Last week much attention at the ICC has been devoted to the confirmation of arrest warrant against Omar al-Bashir, while less attention has been paid to the important decision of the Pre-trial Chamber III to adjourn the confirmation of charges hearing in the case of The Prosecutor v. Jean-Pierre Bemba Gombo and to ask the Prosecutor to consider submitting an amended document containing the charges. Mr Jean-Pierre Bemba Gombo is, as noted earlier; charged with crimes against humanity and war crimes ‘jointly with Ange-Felix Patassé (former president of Central African Republic) through Mouvement de Libération du Congo troops’ under article 25(3)(a) of the Statute, ‘[wjithout excluding any other applicable mode of liability’. The Pre-Trial decision has been delivered on the basis of Article 61(7)(c)(ii) of the Rome Statute, which provides that:

The Pre-Trial Chamber shall, on the basis of the hearing, determine whether there is sufficient evidence to establish substantial grounds to believe that the person committed each of the crimes charged. Based on its determination, the Pre-Trial Chamber shall: (a) Confirm those charges in relation to which it has determined that there is sufficient evidence, and commit the person to a Trial Chamber for trial on the charges as confirmed; (b) Decline to confirm those charges in relation to which it has determined that there is insufficient evidence; (c) Adjourn the hearing and request the Prosecutor to consider: (i) Providing further evidence or conducting further investigation with respect to a particular charge; or (ii) Amending a charge because the evidence submitted appears to establish a different crime within the jurisdiction of the Court.

In this respect, the Pre-trial Chamber III held that:

 48. Although the parties and participants referred implicitly or explicitly to article 28 of the Statute in their oral presentations and some of them in their written submissions, the Chamber still believes that the idea of a different form of participation pursuant to article 28 of the Statute was not sufficiently addressed. Accordingly, the Chamber deems it necessary to receive in writing some elaboration on this particular form of participation on the basis of the evidence already disclosed in order to be in a position to issue a decision on the merits as to whether Mr Jean-Pierre Bemba should be committed to trial. In this respect, the Chamber recalls its Decision on Disclosure and the decision requesting the Prosecutor to file an in-depth analysis chart for the purpose of assisting the Defence in responding to the Prosecutor’s arguments, and clarifies that any further evidence submitted by the Prosecutor will not be considered. (footnotes omitted)

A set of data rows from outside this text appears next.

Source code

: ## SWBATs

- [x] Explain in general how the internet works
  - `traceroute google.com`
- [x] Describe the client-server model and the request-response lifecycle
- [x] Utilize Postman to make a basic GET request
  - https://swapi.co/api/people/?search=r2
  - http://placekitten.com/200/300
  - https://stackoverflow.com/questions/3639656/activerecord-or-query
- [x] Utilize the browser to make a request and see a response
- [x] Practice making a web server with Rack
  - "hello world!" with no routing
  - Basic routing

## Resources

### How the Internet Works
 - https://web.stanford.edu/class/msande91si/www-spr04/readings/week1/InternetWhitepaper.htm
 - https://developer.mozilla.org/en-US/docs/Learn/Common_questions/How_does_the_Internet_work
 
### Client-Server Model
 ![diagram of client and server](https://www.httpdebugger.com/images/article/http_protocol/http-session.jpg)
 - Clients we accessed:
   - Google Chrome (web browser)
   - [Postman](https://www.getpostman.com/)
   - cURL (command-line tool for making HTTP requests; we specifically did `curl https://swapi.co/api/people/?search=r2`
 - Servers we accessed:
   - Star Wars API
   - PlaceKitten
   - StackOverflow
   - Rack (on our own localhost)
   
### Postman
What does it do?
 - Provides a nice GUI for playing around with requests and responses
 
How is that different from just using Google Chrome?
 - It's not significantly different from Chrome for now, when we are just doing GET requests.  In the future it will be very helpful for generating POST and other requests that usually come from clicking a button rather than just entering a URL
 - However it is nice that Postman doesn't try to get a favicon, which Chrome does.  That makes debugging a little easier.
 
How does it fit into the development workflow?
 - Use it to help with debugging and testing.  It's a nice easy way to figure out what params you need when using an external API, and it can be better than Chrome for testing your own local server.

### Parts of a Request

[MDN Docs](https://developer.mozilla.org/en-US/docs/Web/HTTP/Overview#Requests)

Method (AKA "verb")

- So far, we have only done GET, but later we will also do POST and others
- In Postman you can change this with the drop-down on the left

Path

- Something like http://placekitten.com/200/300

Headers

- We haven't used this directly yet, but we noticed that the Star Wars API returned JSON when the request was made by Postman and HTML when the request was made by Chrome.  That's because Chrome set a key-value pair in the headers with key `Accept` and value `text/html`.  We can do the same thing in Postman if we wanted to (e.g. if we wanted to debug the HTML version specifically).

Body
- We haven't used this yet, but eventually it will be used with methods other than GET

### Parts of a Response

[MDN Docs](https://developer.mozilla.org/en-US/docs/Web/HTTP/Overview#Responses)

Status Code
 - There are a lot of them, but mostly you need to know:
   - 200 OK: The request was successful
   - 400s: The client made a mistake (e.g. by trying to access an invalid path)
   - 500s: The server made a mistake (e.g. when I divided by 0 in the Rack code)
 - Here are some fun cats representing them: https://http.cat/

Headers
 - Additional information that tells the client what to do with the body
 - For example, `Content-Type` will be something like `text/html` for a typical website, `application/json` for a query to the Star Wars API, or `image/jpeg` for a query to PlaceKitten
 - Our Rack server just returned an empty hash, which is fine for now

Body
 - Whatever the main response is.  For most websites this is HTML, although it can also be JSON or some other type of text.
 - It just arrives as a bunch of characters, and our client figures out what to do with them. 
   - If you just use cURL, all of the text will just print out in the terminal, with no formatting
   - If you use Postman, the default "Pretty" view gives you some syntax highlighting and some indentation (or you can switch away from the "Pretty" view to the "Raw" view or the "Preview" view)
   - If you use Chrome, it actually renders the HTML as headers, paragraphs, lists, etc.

What the Pre-trial Chamber III decided is that the Prosecutor should consider addressing article 28 of the Statute as possible form of criminal liability other than criminal liability based on the alleged co-perpetration of the crimes. In other words, the Pretrial Chamber III invited the Prosecutor to charge Jean-Pierre Bemba Gombo with command responsibility under Article 28 of the Rome Statute. Whether this means that the Pre-Trial Chamber III believes already at this stage (when charges are yet to be confirmed) that command responsibility is more appropriate form of criminal liability for establishing individual  responsibility of Bemba Gombo remains unknown and unclear. It appears, however, that this decision is certainly good news for Bemba Gombo and its lawyers as criminal liability based on command responsibility is often deemed as lesser form of liability, which often results in a lesser sentence than criminal liability based on the co-perpetration.